- _Data records_:
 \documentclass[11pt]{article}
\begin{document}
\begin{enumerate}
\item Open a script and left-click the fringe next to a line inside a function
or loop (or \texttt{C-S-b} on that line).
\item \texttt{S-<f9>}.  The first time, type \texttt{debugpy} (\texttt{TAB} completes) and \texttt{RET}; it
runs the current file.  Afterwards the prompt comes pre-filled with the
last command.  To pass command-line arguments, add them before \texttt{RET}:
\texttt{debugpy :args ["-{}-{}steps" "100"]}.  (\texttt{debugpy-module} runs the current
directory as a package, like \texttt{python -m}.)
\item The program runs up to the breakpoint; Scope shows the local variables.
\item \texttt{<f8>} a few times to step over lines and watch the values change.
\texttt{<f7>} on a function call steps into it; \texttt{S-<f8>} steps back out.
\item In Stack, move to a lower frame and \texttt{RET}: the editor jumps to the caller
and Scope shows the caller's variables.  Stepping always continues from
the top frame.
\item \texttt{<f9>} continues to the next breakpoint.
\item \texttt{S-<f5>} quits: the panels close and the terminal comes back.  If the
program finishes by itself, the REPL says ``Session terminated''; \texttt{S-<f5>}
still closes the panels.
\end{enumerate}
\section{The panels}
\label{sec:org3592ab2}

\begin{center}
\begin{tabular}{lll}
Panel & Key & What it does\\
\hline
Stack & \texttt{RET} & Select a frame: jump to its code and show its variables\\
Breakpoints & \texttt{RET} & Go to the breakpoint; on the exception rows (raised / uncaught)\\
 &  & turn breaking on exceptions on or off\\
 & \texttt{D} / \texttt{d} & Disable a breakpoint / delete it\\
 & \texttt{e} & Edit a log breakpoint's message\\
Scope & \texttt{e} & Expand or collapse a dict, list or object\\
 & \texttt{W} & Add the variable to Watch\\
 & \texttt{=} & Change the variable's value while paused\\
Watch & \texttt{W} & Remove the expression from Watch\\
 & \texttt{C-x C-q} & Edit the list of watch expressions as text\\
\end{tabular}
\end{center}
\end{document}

- _Exercise aim_: Start at the first line of the entries and stop at the line with "quits: the panels". Retype each of those lines exactly, both ends included.

- _Written response_:
 \documentclass[11pt]{article}
\begin{document}
\begin{enumerate}
\item Open a script and left-click the fringe next to a line inside a function
or loop (or \texttt{C-S-b} on that line).
\item \texttt{S-<f9>}.  The first time, type \texttt{debugpy} (\texttt{TAB} completes) and \texttt{RET}; it
runs the current file.  Afterwards the prompt comes pre-filled with the
last command.  To pass command-line arguments, add them before \texttt{RET}:
\texttt{debugpy :args ["-{}-{}steps" "100"]}.  (\texttt{debugpy-module} runs the current
directory as a package, like \texttt{python -m}.)
\item The program runs up to the breakpoint; Scope shows the local variables.
\item \texttt{<f8>} a few times to step over lines and watch the values change.
\texttt{<f7>} on a function call steps into it; \texttt{S-<f8>} steps back out.
\item In Stack, move to a lower frame and \texttt{RET}: the editor jumps to the caller
and Scope shows the caller's variables.  Stepping always continues from
the top frame.
\item \texttt{<f9>} continues to the next breakpoint.
\item \texttt{S-<f5>} quits: the panels close and the terminal comes back.  If the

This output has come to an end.